[Records for this exercise — start]
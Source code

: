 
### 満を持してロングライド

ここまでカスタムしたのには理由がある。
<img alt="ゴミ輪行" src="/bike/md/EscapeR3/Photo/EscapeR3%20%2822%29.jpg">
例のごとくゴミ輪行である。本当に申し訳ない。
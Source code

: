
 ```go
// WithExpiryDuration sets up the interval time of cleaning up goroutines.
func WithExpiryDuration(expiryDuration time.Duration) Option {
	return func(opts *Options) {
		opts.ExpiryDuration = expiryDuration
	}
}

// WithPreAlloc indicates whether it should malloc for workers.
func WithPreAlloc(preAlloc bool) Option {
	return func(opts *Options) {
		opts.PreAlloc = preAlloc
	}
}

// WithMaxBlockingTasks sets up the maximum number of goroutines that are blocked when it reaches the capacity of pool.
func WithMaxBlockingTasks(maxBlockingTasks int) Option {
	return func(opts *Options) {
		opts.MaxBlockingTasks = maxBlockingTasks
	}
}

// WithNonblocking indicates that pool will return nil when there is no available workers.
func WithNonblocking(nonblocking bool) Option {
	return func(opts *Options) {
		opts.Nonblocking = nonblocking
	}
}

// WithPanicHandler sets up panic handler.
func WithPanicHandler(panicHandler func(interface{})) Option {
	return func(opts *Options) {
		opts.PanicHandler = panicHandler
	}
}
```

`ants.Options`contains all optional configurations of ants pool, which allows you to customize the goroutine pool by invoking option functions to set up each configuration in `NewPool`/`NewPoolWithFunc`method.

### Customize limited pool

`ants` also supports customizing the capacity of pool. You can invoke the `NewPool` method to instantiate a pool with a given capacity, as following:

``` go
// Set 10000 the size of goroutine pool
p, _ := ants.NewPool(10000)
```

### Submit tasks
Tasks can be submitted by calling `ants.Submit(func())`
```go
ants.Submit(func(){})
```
[Records for this exercise — finish]
#### Your assignment:
Please copy each record shown above exactly.

#### Answer to this exercise:
Source code

: 
### 満を持してロングライド

ここまでカスタムしたのには理由がある。
<img alt="ゴミ輪行" src="/bike/md/EscapeR3/Photo/EscapeR3%20%2822%29.jpg">
例のごとくゴミ輪行である。本当に申し訳ない。
Source code

:
 ```go
// WithExpiryDuration sets up the interval time of cleaning up goroutines.
func WithExpiryDuration(expiryDuration time.Duration) Option {
	return func(opts *Options) {
		opts.ExpiryDuration = expiryDuration
	}
}

// WithPreAlloc indicates whether it should malloc for workers.
func WithPreAlloc(preAlloc bool) Option {
	return func(opts *Options) {
		opts.PreAlloc = preAlloc
	}
}

// WithMaxBlockingTasks sets up the maximum number of goroutines that are blocked when it reaches the capacity of pool.
func WithMaxBlockingTasks(maxBlockingTasks int) Option {
	return func(opts *Options) {
		opts.MaxBlockingTasks = maxBlockingTasks
	}
}

// WithNonblocking indicates that pool will return nil when there is no available workers.
func WithNonblocking(nonblocking bool) Option {
	return func(opts *Options) {
		opts.Nonblocking = nonblocking
	}
}

// WithPanicHandler sets up panic handler.
func WithPanicHandler(panicHandler func(interface{})) Option {
	return func(opts *Options) {
		opts.PanicHandler = panicHandler
	}
}
```

`ants.Options`contains all optional configurations of ants pool, which allows you to customize the goroutine pool by invoking option functions to set up each configuration in `NewPool`/`NewPoolWithFunc`method.

### Customize limited pool

`ants` also supports customizing the capacity of pool. You can invoke the `NewPool` method to instantiate a pool with a given capacity, as following:

``` go
// Set 10000 the size of goroutine pool
p, _ := ants.NewPool(10000)
```

### Submit tasks
Tasks can be submitted by calling `ants.Submit(func())`
```go
ants.Submit(func(){})
```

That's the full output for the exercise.